C’est là qu’intervient le facteur émotionnel. Joe insiste sur l’importance de l’interaction physique entre le consommateur et l’emballage. « À chaque fois qu’un client prend une boîte en main, les chances d’achat augmentent. C’est prouvé », affirme-t-il. L’objectif est donc de créer ce moment de contact sensoriel qui favorise la décision d’achat.
L’évangélisation auprès des clients fait partie intégrante de son rôle. Beaucoup ignorent encore ce que permet l’embellissement numérique, même dans le milieu de l’imprimerie. Joe préfère entamer chaque discussion par une écoute des objectifs : « Montrer un effet brillant ne suffit pas. Il faut prouver que cela a un impact sur les ventes », dit-il.
L’enjeu de la montée en charge est également abordé. Si une marque passe d’un millier à plusieurs centaines de milliers de boîtes, le numérique peut-il suivre ? Joe tempère : chaque technologie a ses limites. Le numérique excelle en flexibilité et en personnalisation, mais l’analogique reste pertinent pour les très grandes séries. Il faut en discuter dès les premières étapes du projet.
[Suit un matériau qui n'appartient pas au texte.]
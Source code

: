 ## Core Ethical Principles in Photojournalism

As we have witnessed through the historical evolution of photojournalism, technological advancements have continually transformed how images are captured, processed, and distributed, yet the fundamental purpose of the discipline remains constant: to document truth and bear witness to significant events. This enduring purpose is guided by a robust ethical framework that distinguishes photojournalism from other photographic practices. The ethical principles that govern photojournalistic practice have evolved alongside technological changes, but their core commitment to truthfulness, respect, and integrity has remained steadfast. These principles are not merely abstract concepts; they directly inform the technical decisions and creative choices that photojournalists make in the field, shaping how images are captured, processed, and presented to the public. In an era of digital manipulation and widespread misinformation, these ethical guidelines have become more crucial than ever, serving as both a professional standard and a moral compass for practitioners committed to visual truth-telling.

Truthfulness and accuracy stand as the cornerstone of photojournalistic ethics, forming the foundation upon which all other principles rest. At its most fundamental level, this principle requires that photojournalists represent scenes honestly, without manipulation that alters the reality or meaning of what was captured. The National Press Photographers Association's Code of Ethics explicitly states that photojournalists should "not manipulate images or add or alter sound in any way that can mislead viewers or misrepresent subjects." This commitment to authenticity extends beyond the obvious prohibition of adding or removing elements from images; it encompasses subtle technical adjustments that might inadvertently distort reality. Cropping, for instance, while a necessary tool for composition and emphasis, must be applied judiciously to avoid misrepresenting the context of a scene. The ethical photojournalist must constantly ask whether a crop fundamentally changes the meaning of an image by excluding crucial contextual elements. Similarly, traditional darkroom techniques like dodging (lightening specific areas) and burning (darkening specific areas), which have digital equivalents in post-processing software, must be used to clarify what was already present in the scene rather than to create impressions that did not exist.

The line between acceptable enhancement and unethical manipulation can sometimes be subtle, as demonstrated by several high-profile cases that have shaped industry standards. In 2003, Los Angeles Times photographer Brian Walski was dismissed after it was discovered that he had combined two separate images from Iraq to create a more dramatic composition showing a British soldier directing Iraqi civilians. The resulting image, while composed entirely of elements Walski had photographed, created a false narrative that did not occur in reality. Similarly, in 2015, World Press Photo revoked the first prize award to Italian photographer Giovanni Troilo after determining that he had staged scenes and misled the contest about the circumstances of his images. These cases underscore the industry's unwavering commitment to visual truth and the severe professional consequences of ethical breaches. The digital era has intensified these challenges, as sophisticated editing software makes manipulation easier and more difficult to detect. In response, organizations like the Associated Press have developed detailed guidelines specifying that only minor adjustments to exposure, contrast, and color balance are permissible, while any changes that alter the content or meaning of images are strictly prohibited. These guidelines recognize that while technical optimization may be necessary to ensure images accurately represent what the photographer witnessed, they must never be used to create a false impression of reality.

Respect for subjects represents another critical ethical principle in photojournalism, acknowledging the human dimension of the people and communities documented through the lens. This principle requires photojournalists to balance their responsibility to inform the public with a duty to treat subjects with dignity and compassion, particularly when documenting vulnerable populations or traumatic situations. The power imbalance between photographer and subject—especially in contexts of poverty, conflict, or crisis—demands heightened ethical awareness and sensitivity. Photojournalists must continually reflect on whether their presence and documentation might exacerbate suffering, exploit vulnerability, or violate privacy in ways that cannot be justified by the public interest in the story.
Pour appuyer ses arguments, Napco a mis en place des tests comparatifs A/B : une série de produits avec embellissement, une autre sans. Les résultats sont sans équivoque : les versions enrichies remportent l’adhésion des consommateurs. Toutefois, les décisions d’achat restent souvent freinées par les directions financières. « Ce ne sont pas les créatifs qui hésitent », sourit Joe, « ce sont les responsables financiers, qui demandent des preuves concrètes de retour sur investissement ».
Le discours de Joe est pragmatique : « Si vous n’êtes pas intéressé par l’embellissement, ce n’est peut-être pas le bon partenariat », confie-t-il. L’enjeu n’est pas de vendre à tout prix, mais d’accompagner ceux qui recherchent une expérience tactile différenciante. Pour lui, le packaging n’est pas un simple contenant : il doit créer un lien émotionnel, susciter l’envie par sa texture, sa brillance ou son relief.
Dans cet esprit, Napco explore de nouveaux supports. Prochaine étape : l’embellissement appliqué aux boîtes en carton ondulé, un segment encore peu exploité. Joe y voit une opportunité pour les marques d’abonnement et les influenceurs, friands d’expériences de déballage marquantes. Des essais sont en cours, intégrant spot UV et effets métallisés.
Tout au long de l’entretien, une idée revient en filigrane : l’embellissement n’est pas une coquetterie. C’est un levier stratégique dans un monde où capter l’attention devient un enjeu commercial majeur. Comme le résume Joe : « Il ne s’agit pas de vendre de la dorure. Il s’agit de créer une expérience qui pousse à agir ».
Avant de conclure, Kevin et Joe évoquent leur prochaine rencontre à Amplify, l’un des grands salons du secteur. Une occasion de montrer concrètement ce que le numérique permet aujourd’hui en matière de packaging. Pour Napco, l’objectif est clair : continuer à explorer, à innover, et à démontrer que l’émotion passe aussi par l’emballage.